Dünya görüşü: İnsan, hayvan ve bitki kozmosu, doğada 'yaratıcı' olan, doğanın 5 biyolojik kanunu aracılığıyla ortaya çıkar. Bütün canlıların ruhu vardır. Çünkü içinde gerçekte her şey biri ve biri olmadan diğeri anlamlı bir şekilde düşünülemez. Genel görüş, özet.

Düşünmek: Çok boyutlu: 3 seviyeyi bilir (ruh, beyin, organlar). Çok çeşitli kurallar ve koordinasyon çevrelerinde düşünme = ağa bağlı düşünme.

Hastalık kavramının tanımı: Anlamlı bir biyolojik sürecin parçası olarak 'hastalık' Doğanın Özel Programı (SBS).

Tıbbi müdahale: Yanında durarak yardım etme, motive etme, açıklama, içgörü, hastalığın nedenleri ve daha sonraki iyileşme süreci iletmek. Doğanın işini yapmasını beklemek.

Hastalar: Sürecin reşit olan Patron'u , vücudundan tek başına sorumlu olduğu ve kendi başına kararlar alabildiği için söz sahibi olabilir ve olmalıdır.

Terapi: Nedensel olarak, her üç düzeyde, bireysel olarak, doğayı veya Anlamlı Biyolojik Özel Programı takip ederek.

Hastalık nedenleri: Biliniyor, Dirk Hamer sendromu (DHS).

Bilgi edinme: Ampirizm, doğanın biyolojik yasaları, her bir vaka bilimsel olarak tam olarak tekrarlanabilir.

  • Haha 1
Link to comment
Share on other sites

Bak, bunu nereden aldiysan cok sacma sapan bir yazi. Neredeyse her cumlesi itiraz edilebilecek cinsinden fakat suan vaktim yok. Ornegin sadece ilk cumleni ele alalim. Diyorsun ki, "Hala patojenik nedenlerin hücrede veya hücrede olduğu varsayımına dayanmaktadır " "hucrede veya hucrede oldugu" kelimeleri zaten AYNI ANLAMDA. Ceviri yapiyorsan, asmadan once gozden gecir :) Neyse, biz bunu bir ornekle somutlastiralim. Diyelim ki, 'kanser.' Kanser nerede olur? Hucrede. Dolayisiyla burada itiraz etttigin bir sey mi var? Bu olay, 10. yuzyilda da boyleydi, 19. yuzyilda da boyleydi, 21 yuzyilda da boyledir. Geleneksel tip dedigin bu sey her devirde ayni.

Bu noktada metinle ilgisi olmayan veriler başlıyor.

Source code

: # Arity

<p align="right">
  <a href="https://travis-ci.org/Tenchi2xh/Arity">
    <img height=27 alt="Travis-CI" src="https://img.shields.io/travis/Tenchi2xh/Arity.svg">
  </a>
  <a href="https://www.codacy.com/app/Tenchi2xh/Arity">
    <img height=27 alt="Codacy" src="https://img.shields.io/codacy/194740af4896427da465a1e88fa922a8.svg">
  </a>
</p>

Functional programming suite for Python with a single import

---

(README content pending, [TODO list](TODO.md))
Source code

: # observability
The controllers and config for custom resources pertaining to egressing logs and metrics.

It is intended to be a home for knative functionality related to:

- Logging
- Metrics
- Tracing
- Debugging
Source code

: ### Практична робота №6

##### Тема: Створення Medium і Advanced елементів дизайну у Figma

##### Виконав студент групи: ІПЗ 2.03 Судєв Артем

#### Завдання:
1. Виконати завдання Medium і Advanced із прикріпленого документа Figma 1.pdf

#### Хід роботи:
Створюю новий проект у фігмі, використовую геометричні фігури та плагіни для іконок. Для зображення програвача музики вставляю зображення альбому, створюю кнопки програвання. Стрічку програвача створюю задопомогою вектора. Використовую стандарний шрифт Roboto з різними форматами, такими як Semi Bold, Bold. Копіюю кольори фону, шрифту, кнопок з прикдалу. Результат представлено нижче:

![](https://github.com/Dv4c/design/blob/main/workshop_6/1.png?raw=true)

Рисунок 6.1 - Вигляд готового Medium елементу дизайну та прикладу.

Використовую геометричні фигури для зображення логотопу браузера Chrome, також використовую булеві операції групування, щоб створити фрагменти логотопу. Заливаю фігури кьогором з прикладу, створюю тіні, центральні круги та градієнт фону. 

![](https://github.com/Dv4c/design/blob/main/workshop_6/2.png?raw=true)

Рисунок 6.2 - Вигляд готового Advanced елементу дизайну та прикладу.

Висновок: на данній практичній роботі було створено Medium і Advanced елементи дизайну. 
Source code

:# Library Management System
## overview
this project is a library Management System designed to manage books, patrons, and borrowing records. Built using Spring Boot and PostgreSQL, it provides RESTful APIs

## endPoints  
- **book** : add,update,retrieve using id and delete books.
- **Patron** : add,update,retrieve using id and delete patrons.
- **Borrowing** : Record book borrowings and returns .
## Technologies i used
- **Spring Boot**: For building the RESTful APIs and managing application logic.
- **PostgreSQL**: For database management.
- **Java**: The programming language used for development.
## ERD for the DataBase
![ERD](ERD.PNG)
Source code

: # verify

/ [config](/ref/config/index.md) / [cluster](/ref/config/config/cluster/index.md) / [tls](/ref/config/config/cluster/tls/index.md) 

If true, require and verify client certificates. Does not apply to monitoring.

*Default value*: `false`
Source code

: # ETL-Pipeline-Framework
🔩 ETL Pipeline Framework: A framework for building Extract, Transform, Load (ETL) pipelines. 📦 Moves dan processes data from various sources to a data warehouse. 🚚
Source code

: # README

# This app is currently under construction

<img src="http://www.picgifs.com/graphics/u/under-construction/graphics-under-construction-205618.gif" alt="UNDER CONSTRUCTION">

Ne yani, yeni tip, kanser UZAYDA mi diyecek :) Kanser hucrede olur. Yeni tip dedigin sey, kanser "ruhta" mi diyor. Sacma sacma konusma.

 

Ikinci yazinin ilk cumlesinde diyorsun ki, "insanin ruhu vardir." Nereden cikariyorsun tibbin bunu dedigini? 21. yuzyil tibbi insanin ruhu vardir mi diyor? Gel kanitla mesela. Deki bir tibbi otorite var; ornegin su kurulus. Bu kurulus olayi ruh ile acikliyor. Yada aciklamanin icine ruh faktorunu de ekliyor. Bunu goster mesela. Ama kafandan yazma, kaynak vererek goster o tibbi kurulusu. Deki 21. yuzyilda su tibbi kurulus, su tibbi otorite vs seklinde goster. 

 

Bak, yukarida cok somut seylere dokundum ve cok somut sordum. Sen de cok somut acikla derdini bakalim. Yazinin diger kisimlarina deginecek vaktim yok. Bence, sen de birak boyle sacma sapan isleri, derslerine calis, isini yap, ailenle arkadaslarinla vakit gecir. Zamanini yapici seylere ver. Bosver bunlari, sanane bu tarz anlamsiz seyleri buraya yazmaktan. 

Link to comment
Share on other sites

@Cougar

Bu konudaki ilk cevabınla aptal olduğunu zaten gösterdin, burada:

Ömer said: Virusler yoktur diyecek kadar salaksan, sana cevap vermeye vakit de harcanmaz.

Ancak nezaketen sana cevap vermek isterim.

 

'hucrede veya hucrede oldugu' kelimeleri zaten AYNI ANLAMDA. Ceviri yapiyorsan, asmadan once gozden gecir

 

Bunu tercüme etmedim.

 

Bunu anlamak için 1. Konumu baştan sona okuman, düşünmen ve anlaman lazım, 2. Genel Tıp'ı ve 3. Hamer'in bilimsel araştırmalarını okuman gerekir!

Dikkat: Sadece Hamer'in ne keşfettiğini anlamak için en az 3 aya ihtiyacın var!!!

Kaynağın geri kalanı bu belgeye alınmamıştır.